Efficient way to do math in elements of a numpy array according to condition

Question

I am trying to optimize my python code. One of the bottlenecks comes when I tried to apply a function to a numpy array according to each element value. For instance, I have an array with thousand elements and I apply a function for values greater than a tolerance and another function (Taylor series) for the rest.

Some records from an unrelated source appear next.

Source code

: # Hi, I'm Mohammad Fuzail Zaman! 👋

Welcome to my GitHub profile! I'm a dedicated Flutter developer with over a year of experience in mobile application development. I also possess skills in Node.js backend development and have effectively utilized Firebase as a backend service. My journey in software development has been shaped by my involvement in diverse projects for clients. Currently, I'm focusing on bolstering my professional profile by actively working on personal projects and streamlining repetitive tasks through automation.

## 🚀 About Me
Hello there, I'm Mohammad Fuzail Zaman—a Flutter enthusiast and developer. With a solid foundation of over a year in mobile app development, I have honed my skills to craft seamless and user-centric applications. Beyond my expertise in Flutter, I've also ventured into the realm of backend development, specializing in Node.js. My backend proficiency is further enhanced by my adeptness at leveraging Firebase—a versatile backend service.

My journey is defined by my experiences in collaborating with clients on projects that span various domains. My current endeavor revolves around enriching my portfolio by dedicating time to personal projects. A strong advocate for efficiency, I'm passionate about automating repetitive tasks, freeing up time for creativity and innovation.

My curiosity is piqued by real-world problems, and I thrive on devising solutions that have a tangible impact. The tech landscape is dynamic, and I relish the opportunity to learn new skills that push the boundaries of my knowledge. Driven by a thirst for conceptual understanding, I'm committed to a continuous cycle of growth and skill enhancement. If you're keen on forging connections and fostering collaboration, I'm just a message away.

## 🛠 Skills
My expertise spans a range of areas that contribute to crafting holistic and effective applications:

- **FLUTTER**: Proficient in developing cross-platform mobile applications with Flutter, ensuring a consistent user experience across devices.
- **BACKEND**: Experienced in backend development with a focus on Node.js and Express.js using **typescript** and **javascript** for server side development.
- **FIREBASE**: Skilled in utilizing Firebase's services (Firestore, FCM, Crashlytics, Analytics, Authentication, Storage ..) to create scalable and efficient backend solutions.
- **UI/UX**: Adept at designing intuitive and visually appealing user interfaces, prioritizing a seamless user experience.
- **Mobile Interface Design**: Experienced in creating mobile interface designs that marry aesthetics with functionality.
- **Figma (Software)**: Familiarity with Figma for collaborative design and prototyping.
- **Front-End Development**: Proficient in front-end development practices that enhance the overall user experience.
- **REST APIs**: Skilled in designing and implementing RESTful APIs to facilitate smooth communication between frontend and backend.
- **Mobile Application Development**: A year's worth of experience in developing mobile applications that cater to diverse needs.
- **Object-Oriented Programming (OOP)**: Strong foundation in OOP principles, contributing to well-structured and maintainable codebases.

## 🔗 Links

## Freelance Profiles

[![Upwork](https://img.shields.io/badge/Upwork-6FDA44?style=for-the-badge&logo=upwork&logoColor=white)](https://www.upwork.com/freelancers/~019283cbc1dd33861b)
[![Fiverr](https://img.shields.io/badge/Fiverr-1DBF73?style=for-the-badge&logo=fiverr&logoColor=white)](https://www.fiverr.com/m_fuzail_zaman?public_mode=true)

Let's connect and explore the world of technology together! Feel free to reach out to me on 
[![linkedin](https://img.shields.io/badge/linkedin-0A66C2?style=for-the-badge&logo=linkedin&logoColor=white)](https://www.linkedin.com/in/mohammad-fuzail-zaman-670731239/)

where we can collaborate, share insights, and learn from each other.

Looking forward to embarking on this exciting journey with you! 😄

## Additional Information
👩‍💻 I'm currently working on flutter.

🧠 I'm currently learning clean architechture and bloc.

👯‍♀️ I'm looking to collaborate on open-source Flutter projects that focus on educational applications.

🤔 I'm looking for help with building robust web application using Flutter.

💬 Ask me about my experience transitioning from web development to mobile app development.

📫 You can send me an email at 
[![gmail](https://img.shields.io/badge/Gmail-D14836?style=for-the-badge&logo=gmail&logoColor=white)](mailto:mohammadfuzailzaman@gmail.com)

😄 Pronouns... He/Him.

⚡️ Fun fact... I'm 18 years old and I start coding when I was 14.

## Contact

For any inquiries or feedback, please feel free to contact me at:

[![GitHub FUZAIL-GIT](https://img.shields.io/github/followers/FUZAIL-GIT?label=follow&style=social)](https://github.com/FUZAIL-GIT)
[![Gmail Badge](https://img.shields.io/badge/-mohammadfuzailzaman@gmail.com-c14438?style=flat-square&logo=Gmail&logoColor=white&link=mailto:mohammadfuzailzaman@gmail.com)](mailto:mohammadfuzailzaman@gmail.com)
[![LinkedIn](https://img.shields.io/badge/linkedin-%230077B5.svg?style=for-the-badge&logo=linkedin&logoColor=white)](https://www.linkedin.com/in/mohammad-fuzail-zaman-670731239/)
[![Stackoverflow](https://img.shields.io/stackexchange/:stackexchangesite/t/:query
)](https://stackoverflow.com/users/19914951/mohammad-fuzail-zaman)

I do masking but still slow, at least I'm calling the following functions for 64 millions times.

EPSILONZETA = 1.0e-6
ZETA1_12 = 1.0/12.0
ZETA1_720 = 1.0/720.0

def masked_condition_zero(array, tolerance):
    """ Return the indices where values are lesser (and greater) than tolerance
    """
    # search indices where array values < tolerance
    indzeros_ = np.where(np.abs(array) < tolerance)[0]

    # create mask
    mask_ = np.ones(np.shape(array), dtype=bool)

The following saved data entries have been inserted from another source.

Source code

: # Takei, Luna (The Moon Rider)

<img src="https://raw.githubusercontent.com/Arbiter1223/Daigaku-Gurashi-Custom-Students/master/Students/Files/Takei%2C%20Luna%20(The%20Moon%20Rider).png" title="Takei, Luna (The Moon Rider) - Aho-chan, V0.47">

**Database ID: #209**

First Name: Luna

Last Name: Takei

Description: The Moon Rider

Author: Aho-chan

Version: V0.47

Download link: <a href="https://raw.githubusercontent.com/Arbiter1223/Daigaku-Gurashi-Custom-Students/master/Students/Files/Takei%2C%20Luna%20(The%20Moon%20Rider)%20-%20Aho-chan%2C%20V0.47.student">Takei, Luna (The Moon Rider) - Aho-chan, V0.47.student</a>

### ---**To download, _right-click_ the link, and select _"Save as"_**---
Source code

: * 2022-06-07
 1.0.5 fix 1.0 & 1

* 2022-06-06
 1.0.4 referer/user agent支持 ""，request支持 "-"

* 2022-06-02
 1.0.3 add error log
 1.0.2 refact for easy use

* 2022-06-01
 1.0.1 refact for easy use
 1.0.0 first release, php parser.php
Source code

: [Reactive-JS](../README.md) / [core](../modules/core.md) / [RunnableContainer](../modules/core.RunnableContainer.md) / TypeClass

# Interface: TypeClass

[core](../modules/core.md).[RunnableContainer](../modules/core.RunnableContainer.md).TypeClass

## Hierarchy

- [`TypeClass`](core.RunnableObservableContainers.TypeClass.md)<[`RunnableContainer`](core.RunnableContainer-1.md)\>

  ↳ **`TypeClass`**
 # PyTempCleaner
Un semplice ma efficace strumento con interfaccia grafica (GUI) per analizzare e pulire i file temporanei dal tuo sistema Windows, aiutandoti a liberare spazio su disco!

    mask_[[indzeros_]] = False

    return (~mask_, mask_) 

def bernoulli_function1(zeta):
    """ Returns the Bernoulli function of zeta, vector version
    """
    # get the indices according to condition
    zeros_, others_ = masked_condition_zero(zeta, EPSILONZETA)

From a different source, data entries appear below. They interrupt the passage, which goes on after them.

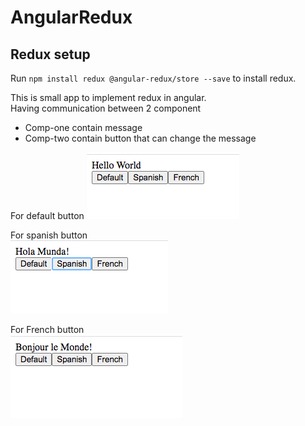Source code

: # AngularRedux

## Redux setup

Run `npm install redux @angular-redux/store --save` to install redux.

This is small app to implement redux in angular.  
Having communication between 2 component  
 - Comp-one contain message
 - Comp-two contain button that can change the message

For default button
![](screenshots/default.png)  
  
For spanish button  
![](screenshots/spanish.png)  
  
 For French button  
![](screenshots/french.png)  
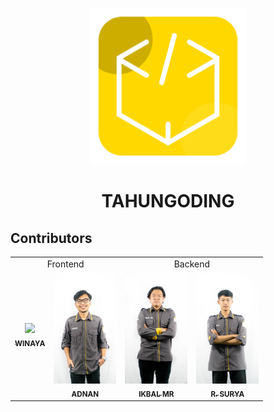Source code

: <p align="center"><img src="public/Images/tahu.png" width="250"></p>

# <p align="center"> **TAHU**NGODING </p>

## Contributors

<table>
<tr>
    <td align="center" colspan="2">Frontend</td>
    <td align="center" colspan="2">Backend</td>
</tr>
<tr>
    <td align="center">
        <a href="https://github.com/winayaid">
            <img src="https://avatars.githubusercontent.com/u/60729013?v=4" width="100px;"><br>
            <sub><b>WINAYA</b></sub>
        </a>
    </td>
    <td align="center">
        <a href="https://github.com/kittenstack">
            <img src="public/Images/tahu_adnan.jpg" width="100px;"><br>
            <sub><b>ADNAN</b></sub>
        </a>
    </td>
    <td align="center">
        <a href="https://github.com/hippies67">
            <img src="public/Images/tahu_ikbal.jpg" width="100px;"><br>
            <sub><b>IKBAL MR</b></sub>
        </a>
    </td>
    <td align="center">
        <a href="https://github.com/ramdani-surya">
            <img src="public/Images/tahu_surya.jpg" width="100px;"><br>
            <sub><b>R. SURYA</b></sub>
        </a>
    </td>
</tr>
</table>
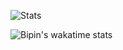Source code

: ![Stats](https://github-readme-stats.vercel.app/api?username=bipsbro&&show_icons=true&include_all_commits=true&title_color=ffffff&count_private=true&theme=highcontrast)

![Bipin's wakatime stats](https://github-readme-stats.vercel.app/api/wakatime?username=bipsBro&theme=Gradient&range=last_year)
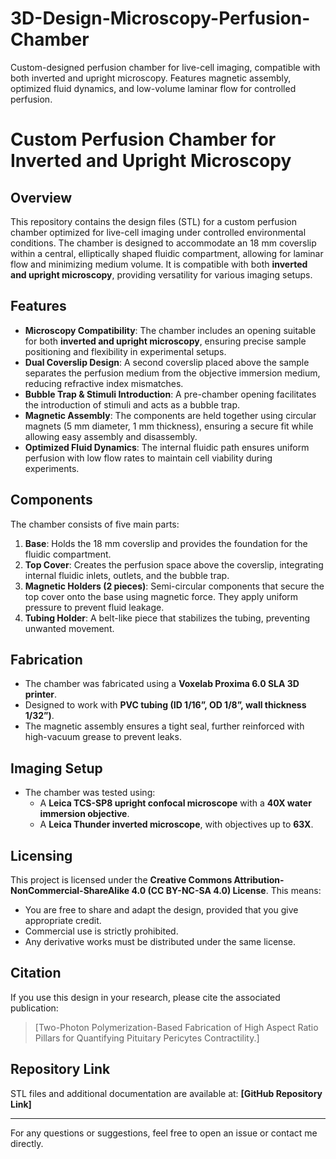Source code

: # 3D-Design-Microscopy-Perfusion-Chamber
Custom-designed perfusion chamber for live-cell imaging, compatible with both inverted and upright microscopy. Features magnetic assembly, optimized fluid dynamics, and low-volume laminar flow for controlled perfusion.
# Custom Perfusion Chamber for Inverted and Upright Microscopy

## Overview
This repository contains the design files (STL) for a custom perfusion chamber optimized for live-cell imaging under controlled environmental conditions. The chamber is designed to accommodate an 18 mm coverslip within a central, elliptically shaped fluidic compartment, allowing for laminar flow and minimizing medium volume. It is compatible with both **inverted and upright microscopy**, providing versatility for various imaging setups.

## Features
- **Microscopy Compatibility**: The chamber includes an opening suitable for both **inverted and upright microscopy**, ensuring precise sample positioning and flexibility in experimental setups.
- **Dual Coverslip Design**: A second coverslip placed above the sample separates the perfusion medium from the objective immersion medium, reducing refractive index mismatches.
- **Bubble Trap & Stimuli Introduction**: A pre-chamber opening facilitates the introduction of stimuli and acts as a bubble trap.
- **Magnetic Assembly**: The components are held together using circular magnets (5 mm diameter, 1 mm thickness), ensuring a secure fit while allowing easy assembly and disassembly.
- **Optimized Fluid Dynamics**: The internal fluidic path ensures uniform perfusion with low flow rates to maintain cell viability during experiments.

## Components
The chamber consists of five main parts:
1. **Base**: Holds the 18 mm coverslip and provides the foundation for the fluidic compartment.
2. **Top Cover**: Creates the perfusion space above the coverslip, integrating internal fluidic inlets, outlets, and the bubble trap.
3. **Magnetic Holders (2 pieces)**: Semi-circular components that secure the top cover onto the base using magnetic force. They apply uniform pressure to prevent fluid leakage.
4. **Tubing Holder**: A belt-like piece that stabilizes the tubing, preventing unwanted movement.

## Fabrication
- The chamber was fabricated using a **Voxelab Proxima 6.0 SLA 3D printer**.
- Designed to work with **PVC tubing (ID 1/16”, OD 1/8”, wall thickness 1/32”)**.
- The magnetic assembly ensures a tight seal, further reinforced with high-vacuum grease to prevent leaks.

## Imaging Setup
- The chamber was tested using:
  - A **Leica TCS-SP8 upright confocal microscope** with a **40X water immersion objective**.
  - A **Leica Thunder inverted microscope**, with objectives up to **63X**.


## Licensing
This project is licensed under the **Creative Commons Attribution-NonCommercial-ShareAlike 4.0 (CC BY-NC-SA 4.0) License**. This means:
- You are free to share and adapt the design, provided that you give appropriate credit.
- Commercial use is strictly prohibited.
- Any derivative works must be distributed under the same license.

## Citation
If you use this design in your research, please cite the associated publication:
> [Two-Photon Polymerization-Based Fabrication of High Aspect Ratio Pillars for Quantifying Pituitary Pericytes Contractility.] 

## Repository Link
STL files and additional documentation are available at: **[GitHub Repository Link]**

---
For any questions or suggestions, feel free to open an issue or contact me directly.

    # create an array filled with zeros
    fb_ = np.zeros(np.shape(zeta))

    # Apply the original function to the values greater than EPSILONZETA
    fb_[others_] = zeta[others_]/(np.exp(zeta[others_])-1.0)  

    # computes series for zeta < eps
    zeta0_ = zeta[zeros_]
    zeta2_ = zeta0_ *  zeta0_
    zeta4_ =  zeta2_ * zeta2_
    fb_[zeros_] = 1.0 - 0.5*zeta0_ + ZETA1_12 * zeta2_ - ZETA1_720 * zeta4_
    return fb_

Now suppose you have an array zeta with negative and positive floats which changes in each loop that extends to 2^26 iterations and you want to compute fbernoulli_function1(zeta) each time.

There is a better solution ?

Is it okay to use nonstandard modules like Numba or Numexpr? — user2379410
– user2379410, Commented May 29, 2015 at 15:14
If that do the work I could try but at first I want to be sure if like I did is the best it can be do it. Moreover, where I run the code, they don't have these modules installed. — Caos21
– Caos21, Commented May 29, 2015 at 15:53
You might be able to remove the need for the Taylor series if you use np.expm1 (docs.scipy.org/doc/numpy/reference/generated/numpy.expm1.html) to compute the function. You'll still have to handle 0 separately, since 0/expm1(0) gives nan, but the value (in the limit) should be 1. There is currently an open pull request at scipy for adding the function exprel(x) = (exp(x)-1)/x: github.com/scipy/scipy/pull/4839; feel free to comment there if you like. — Warren Weckesser
– Warren Weckesser, Commented May 29, 2015 at 16:40
Any advanced indexing, whether with numbers or booleans, makes a copy, and is expensive compared to slices (which produce views). — hpaulj
– hpaulj, Commented May 29, 2015 at 21:34

hpaulj · Accepted Answer · 2015-05-30 02:00:31Z

The basic structure of the problem is:

def foo(zeta):
    result = np.empty_like(zeta)
    I = condition(zeta)
    nI = ~I
    result[I] = func1(zeta[I])
    result[nI] = func2(zeta[nI])

It looks like your polynomial expression can be evaluated at all zeta, but it is the 'exception', the fall back calculation when zeta is too close to 0.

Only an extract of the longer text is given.